### What is being asked
Start at the line below containing "the original set of seed sounds." and stop at the line containing "relative to other". Repeat every line of that stretch exactly, and nothing outside it.

Stored items
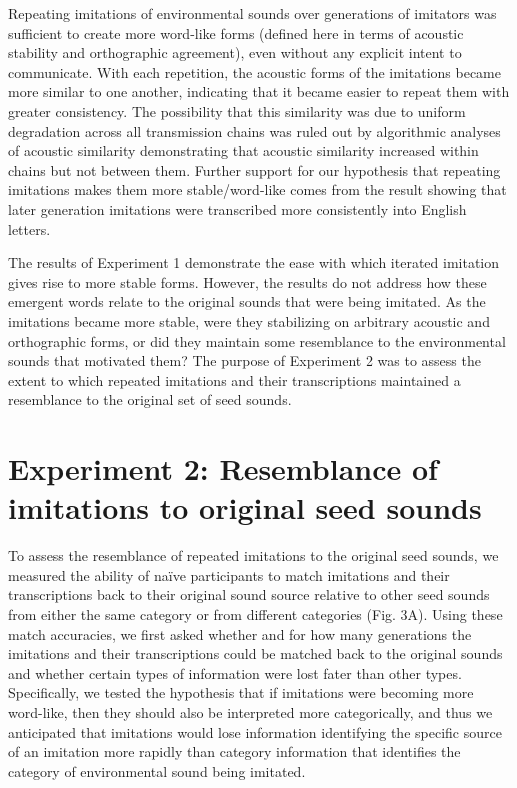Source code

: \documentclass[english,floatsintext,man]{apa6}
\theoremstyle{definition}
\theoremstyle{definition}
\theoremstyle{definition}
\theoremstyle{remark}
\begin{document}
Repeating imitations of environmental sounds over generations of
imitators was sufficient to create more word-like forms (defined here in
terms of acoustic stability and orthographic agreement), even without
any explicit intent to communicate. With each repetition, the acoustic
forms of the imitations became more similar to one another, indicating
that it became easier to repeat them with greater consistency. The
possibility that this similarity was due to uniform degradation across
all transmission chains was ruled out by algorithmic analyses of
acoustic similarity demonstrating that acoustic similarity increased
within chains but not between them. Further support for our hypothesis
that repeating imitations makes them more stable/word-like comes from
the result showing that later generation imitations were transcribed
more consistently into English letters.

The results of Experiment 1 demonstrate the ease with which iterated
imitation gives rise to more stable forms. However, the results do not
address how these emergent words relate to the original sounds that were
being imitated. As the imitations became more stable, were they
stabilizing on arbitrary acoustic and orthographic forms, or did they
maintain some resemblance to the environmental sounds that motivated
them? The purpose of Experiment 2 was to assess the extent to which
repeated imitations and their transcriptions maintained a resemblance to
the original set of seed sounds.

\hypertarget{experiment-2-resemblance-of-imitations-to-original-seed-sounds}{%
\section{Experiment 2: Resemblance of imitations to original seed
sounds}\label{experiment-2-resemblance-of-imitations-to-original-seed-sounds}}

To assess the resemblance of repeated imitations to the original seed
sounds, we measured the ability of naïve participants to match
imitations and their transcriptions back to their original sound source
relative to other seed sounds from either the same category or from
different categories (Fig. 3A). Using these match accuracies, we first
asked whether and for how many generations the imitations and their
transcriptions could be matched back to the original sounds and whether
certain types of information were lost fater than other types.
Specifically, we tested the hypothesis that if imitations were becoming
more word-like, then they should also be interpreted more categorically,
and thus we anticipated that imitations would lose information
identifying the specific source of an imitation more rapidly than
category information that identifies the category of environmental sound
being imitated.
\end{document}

--

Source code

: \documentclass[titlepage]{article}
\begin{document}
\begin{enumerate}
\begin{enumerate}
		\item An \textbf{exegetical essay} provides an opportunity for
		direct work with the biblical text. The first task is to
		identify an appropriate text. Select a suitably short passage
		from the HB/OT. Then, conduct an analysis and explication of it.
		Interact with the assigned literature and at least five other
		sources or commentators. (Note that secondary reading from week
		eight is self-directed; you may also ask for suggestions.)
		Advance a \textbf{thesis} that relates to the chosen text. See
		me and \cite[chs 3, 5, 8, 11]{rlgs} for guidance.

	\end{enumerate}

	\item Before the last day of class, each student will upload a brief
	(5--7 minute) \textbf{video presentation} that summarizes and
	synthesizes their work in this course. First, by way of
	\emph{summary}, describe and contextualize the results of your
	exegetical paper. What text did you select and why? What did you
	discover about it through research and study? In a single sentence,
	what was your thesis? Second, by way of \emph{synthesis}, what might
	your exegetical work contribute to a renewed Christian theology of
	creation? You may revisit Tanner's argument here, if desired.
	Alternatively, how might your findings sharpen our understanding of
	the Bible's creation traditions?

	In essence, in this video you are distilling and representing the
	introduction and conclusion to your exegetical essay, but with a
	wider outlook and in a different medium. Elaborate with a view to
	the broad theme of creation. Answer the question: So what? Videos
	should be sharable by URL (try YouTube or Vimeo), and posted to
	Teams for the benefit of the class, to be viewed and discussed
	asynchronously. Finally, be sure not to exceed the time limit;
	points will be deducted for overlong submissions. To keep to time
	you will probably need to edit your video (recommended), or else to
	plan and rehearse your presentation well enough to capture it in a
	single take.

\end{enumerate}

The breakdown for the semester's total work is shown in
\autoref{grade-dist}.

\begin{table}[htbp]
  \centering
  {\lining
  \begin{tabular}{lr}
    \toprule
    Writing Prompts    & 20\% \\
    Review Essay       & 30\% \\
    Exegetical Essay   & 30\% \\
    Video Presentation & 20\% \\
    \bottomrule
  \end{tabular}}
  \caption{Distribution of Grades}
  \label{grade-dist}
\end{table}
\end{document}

### Written answer
the original set of seed sounds.

\hypertarget{experiment-2-resemblance-of-imitations-to-original-seed-sounds}{%
\section{Experiment 2: Resemblance of imitations to original seed
sounds}\label{experiment-2-resemblance-of-imitations-to-original-seed-sounds}}

To assess the resemblance of repeated imitations to the original seed
sounds, we measured the ability of naïve participants to match
imitations and their transcriptions back to their original sound source
relative to other seed sounds from either the same category or from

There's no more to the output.